**What needs to be done:** Search for the word "addresses" in the entries. Each line that holds it should be copied.

(Stored data entries)
┌──

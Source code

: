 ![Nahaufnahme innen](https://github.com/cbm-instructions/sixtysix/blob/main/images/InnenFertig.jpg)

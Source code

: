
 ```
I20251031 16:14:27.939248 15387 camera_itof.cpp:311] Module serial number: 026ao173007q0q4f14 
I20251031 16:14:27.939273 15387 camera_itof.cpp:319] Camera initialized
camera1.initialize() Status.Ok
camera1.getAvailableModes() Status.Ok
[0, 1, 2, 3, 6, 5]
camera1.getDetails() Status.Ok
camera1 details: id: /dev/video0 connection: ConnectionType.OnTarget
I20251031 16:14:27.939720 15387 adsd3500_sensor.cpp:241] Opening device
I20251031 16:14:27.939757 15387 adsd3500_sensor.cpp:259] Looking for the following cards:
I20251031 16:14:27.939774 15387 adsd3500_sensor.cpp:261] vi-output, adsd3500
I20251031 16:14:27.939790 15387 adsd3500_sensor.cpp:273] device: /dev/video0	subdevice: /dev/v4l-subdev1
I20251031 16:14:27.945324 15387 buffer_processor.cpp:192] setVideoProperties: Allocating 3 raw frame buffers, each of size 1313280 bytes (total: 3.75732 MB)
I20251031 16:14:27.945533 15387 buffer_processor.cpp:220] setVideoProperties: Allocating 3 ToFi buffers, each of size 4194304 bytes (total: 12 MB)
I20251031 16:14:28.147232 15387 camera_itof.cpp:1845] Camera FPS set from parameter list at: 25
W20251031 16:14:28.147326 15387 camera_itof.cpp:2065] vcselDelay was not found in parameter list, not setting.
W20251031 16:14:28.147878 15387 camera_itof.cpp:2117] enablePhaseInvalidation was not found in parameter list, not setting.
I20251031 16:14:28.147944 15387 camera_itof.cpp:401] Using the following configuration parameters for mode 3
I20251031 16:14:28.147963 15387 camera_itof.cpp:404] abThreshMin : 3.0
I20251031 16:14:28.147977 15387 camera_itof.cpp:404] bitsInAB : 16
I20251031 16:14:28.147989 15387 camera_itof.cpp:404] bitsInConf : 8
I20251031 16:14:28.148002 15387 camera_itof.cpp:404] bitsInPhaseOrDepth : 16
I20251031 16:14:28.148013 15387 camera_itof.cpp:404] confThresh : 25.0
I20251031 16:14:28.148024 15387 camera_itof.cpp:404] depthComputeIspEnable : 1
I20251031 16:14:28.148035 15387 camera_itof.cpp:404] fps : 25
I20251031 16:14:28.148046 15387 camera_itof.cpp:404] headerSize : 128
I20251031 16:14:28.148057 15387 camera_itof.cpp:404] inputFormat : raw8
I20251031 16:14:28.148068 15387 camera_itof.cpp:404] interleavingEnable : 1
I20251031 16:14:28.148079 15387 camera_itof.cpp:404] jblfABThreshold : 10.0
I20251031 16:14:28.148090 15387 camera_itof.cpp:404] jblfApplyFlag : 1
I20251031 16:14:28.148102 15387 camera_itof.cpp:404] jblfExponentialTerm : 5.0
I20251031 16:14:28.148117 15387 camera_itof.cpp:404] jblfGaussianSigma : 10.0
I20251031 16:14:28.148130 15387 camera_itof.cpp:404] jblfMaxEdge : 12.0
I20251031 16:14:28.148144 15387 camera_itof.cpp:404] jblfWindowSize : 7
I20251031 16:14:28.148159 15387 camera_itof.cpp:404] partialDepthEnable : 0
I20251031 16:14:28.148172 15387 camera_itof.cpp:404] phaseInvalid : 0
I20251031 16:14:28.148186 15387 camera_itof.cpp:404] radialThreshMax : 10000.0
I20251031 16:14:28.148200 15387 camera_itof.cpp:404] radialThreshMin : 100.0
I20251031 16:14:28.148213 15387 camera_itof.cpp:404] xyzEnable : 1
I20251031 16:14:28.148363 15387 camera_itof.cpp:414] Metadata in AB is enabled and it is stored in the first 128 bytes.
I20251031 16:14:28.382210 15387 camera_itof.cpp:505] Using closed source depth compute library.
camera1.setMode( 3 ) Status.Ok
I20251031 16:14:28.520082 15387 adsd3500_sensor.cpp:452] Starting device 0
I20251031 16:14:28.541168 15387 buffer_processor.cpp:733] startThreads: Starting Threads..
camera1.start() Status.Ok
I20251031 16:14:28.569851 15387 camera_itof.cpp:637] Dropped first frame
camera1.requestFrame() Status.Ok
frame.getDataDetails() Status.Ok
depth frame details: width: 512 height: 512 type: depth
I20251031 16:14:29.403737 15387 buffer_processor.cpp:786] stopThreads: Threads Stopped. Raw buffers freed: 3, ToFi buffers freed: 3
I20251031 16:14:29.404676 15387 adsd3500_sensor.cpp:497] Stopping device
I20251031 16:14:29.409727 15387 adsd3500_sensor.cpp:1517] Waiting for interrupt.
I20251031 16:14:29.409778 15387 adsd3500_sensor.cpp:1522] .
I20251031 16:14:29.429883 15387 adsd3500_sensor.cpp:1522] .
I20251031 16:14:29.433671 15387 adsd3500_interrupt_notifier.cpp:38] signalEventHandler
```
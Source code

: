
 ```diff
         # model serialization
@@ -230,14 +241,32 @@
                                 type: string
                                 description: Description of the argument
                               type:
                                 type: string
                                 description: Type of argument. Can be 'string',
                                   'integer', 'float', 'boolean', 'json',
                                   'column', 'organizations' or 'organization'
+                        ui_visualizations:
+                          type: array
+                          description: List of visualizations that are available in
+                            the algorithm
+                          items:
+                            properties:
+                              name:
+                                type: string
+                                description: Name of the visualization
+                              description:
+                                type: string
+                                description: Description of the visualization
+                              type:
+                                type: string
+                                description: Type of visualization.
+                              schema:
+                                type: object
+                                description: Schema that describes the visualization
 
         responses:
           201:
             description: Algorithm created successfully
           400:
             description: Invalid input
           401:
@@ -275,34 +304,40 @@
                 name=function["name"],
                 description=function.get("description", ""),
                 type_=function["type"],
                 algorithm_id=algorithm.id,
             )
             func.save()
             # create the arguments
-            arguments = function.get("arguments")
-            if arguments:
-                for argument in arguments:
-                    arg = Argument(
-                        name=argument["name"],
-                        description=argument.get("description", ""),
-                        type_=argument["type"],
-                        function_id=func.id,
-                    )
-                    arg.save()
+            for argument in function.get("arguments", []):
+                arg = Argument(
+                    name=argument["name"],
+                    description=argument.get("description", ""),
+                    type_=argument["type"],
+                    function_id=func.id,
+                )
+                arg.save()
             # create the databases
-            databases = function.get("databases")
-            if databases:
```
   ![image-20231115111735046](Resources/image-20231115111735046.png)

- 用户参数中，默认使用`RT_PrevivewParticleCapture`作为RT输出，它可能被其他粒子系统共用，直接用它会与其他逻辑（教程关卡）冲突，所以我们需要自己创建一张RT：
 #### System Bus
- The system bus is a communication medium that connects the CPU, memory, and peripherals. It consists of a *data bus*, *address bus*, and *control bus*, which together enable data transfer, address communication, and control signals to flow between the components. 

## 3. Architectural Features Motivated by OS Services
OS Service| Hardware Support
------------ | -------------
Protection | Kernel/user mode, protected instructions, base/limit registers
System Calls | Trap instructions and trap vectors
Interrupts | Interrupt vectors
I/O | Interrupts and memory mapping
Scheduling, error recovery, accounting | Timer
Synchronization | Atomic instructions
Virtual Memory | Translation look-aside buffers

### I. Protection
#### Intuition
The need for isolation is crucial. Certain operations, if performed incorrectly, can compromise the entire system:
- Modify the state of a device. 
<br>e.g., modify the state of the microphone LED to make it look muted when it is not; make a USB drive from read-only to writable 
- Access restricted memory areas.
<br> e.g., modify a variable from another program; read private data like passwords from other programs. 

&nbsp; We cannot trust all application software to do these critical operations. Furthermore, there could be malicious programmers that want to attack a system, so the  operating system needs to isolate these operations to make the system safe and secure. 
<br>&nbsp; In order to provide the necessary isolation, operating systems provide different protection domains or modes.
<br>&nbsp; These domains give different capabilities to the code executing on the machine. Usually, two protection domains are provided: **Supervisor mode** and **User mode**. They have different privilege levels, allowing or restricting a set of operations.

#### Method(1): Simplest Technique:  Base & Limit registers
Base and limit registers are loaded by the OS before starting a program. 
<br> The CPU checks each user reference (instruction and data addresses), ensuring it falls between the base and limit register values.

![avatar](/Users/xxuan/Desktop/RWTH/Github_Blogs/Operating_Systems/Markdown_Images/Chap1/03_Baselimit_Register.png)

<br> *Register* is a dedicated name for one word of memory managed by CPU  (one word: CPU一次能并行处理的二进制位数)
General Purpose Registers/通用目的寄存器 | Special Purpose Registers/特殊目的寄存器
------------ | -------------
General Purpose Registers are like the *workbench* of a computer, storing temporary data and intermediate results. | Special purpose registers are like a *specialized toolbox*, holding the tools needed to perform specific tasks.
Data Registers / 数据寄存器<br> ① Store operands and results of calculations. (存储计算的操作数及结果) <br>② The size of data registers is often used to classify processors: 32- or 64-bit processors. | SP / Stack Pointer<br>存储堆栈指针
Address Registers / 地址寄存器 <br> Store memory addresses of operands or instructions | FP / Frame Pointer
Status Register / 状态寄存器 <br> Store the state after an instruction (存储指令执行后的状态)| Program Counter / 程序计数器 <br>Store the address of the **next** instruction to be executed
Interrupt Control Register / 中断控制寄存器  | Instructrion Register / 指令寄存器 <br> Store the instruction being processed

└──

**Final answer:**
<br> The CPU checks each user reference (instruction and data addresses), ensuring it falls between the base and limit register values.
Address Registers / 地址寄存器 <br> Store memory addresses of operands or instructions | FP / Frame Pointer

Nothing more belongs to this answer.